A evolução do quadro foi trágica: a paciente faleceu após a sequência de intervenções e agravamento clínico. A ação judicial enfatiza que sua morte poderia ter sido evitada se o atendimento inicial tivesse seguido os protocolos clínicos recomendados para dor abdominal inespecífica. A decisão por operar, mesmo diante de exames que não indicavam urgência cirúrgica, é apontada como tecnicamente equivocada e clinicamente precipitada.
Além disso, a petição menciona que não houve reavaliação adequada dos exames de imagem antes da decisão cirúrgica. A revisão da tomografia e a realização da angioplastia teriam ocorrido tardiamente, comprometendo o tempo de resposta terapêutica e reduzindo as chances de recuperação da paciente.

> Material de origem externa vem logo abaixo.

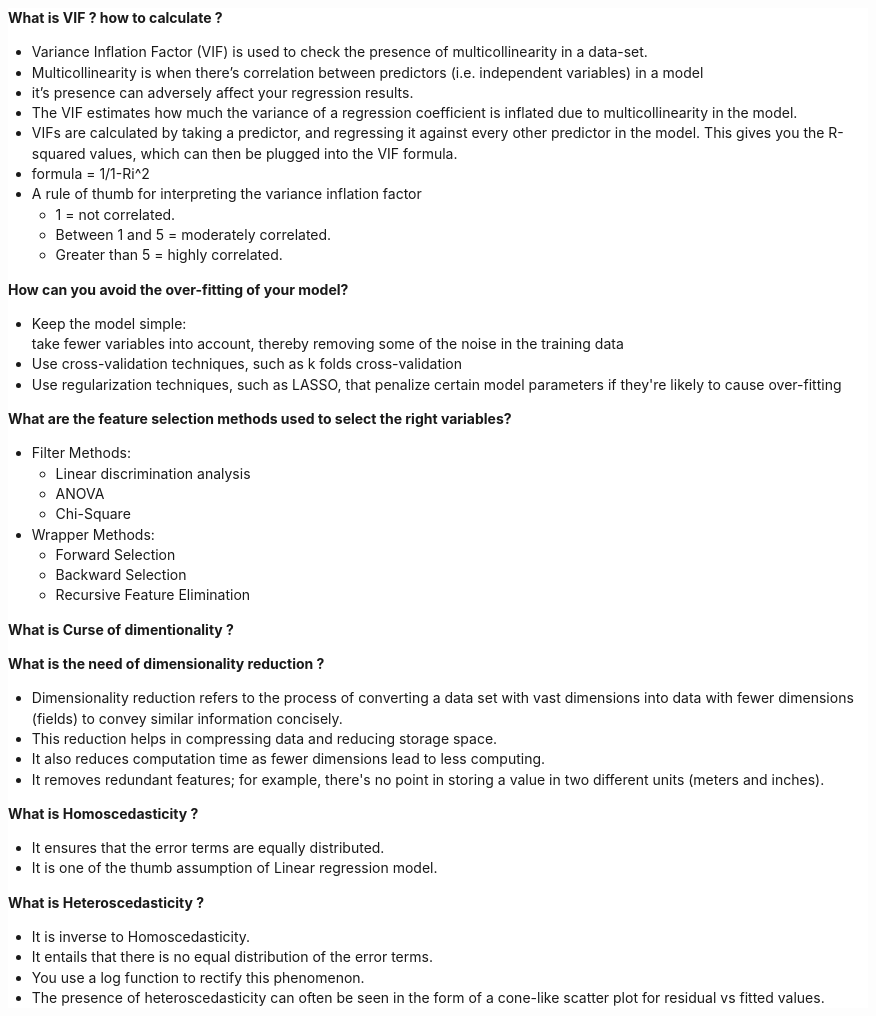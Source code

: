 
**What is VIF ? how to calculate ?**  
- Variance Inflation Factor (VIF) is used to check the presence of multicollinearity in a data-set.  
- Multicollinearity is when there’s correlation between predictors (i.e. independent variables) in a model
- it’s presence can adversely affect your regression results.   
- The VIF estimates how much the variance of a regression coefficient is inflated due to multicollinearity in the model.  
- VIFs are calculated by taking a predictor, and regressing it against every other predictor in the model. This gives you the R-squared values, 
which can then be plugged into the VIF formula.   
- formula = 1/1-Ri^2  
- A rule of thumb for interpreting the variance inflation factor  
	- 1 = not correlated.  
	- Between 1 and 5 = moderately correlated.  
	- Greater than 5 = highly correlated.  
		
**How can you avoid the over-fitting of your model?**  
- Keep the model simple:   
	take fewer variables into account, thereby removing some of the noise in the training data  
- Use cross-validation techniques, such as k folds cross-validation   
- Use regularization techniques, such as LASSO, that penalize certain model parameters if they're likely to cause over-fitting  

**What are the feature selection methods used to select the right variables?**  
- Filter Methods:  
	- Linear discrimination analysis  
	- ANOVA  
	- Chi-Square  
- Wrapper Methods:  
	- Forward Selection  
	- Backward Selection  
	- Recursive Feature Elimination  

**What is Curse of dimentionality ?**   

**What is the need of dimensionality reduction ?**  
- Dimensionality reduction refers to the process of converting a data set with vast dimensions into data with fewer dimensions (fields) to convey similar information concisely.   
- This reduction helps in compressing data and reducing storage space.  
- It also reduces computation time as fewer dimensions lead to less computing.   
- It removes redundant features; for example, there's no point in storing a value in two different units (meters and inches).   
	
**What is Homoscedasticity ?**  
- It ensures that the error terms are equally distributed.  
- It is one of the thumb assumption of Linear regression model.  
	
**What is Heteroscedasticity ?**  
- It is inverse to Homoscedasticity.  
- It entails that there is no equal distribution of the error terms.  
- You use a log function to rectify this phenomenon.  
- The presence of heteroscedasticity can often be seen in the form of a cone-like scatter plot for residual vs fitted values.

No campo jurídico, os autores da ação baseiam sua argumentação na responsabilidade objetiva do Estado, prevista no artigo 37, §6º da Constituição Federal, segundo a qual a administração pública responde pelos danos causados por seus agentes, independentemente de comprovação de culpa.
O caso também é sustentado na chamada teoria da “perda de uma chance terapêutica”, amplamente aceita pela jurisprudência nacional. Essa teoria reconhece que, mesmo sem garantia de cura, a falha médica que priva o paciente de uma possibilidade concreta de melhora pode ser passível de indenização. O Superior Tribunal de Justiça (STJ) consolidou essa posição no Recurso Especial 1.662.338/SP, citado na petição, no qual reconheceu que a negligência médica que retarda ou impede o tratamento adequado é suficiente para configurar dano indenizável.
A família requer R$ 450 mil por danos morais, em razão do sofrimento causado pela perda, e mais R$ 450 mil pela perda da chance de recuperação, sustentando que a paciente poderia estar viva se o atendimento tivesse seguido padrões clínicos adequados. A ação também solicita a inversão do ônus da prova, produção de prova pericial médica e expedição de ofícios ao Conselho Regional de Medicina do Paraná e à Comissão de Ética do HUOP para apuração das responsabilidades técnicas envolvidas.
Na peça processual, os autores destacam o abalo emocional causado pela perda precoce de uma figura central da família, que era esposa e mãe presente. A morte, descrita como “absolutamente evitável”, foi atribuída a uma sequência de falhas humanas e institucionais. Segundo a argumentação, o HUOP, na condição de hospital-escola, não assegurou a supervisão adequada dos profissionais em formação, tampouco adotou condutas seguras durante e após a intervenção cirúrgica.
Ao final, a ação ressalta que nenhuma reparação financeira poderá restituir a vida perdida, mas defende que a responsabilização judicial tem também um caráter pedagógico, de modo a sinalizar à instituição e à sociedade que o atendimento médico, sobretudo em hospitais universitários, deve ser conduzido com rigor técnico e respeito absoluto à vida.
O valor atribuído à causa é de R$ 900 mil, e o processo segue aguardando manifestação do réu.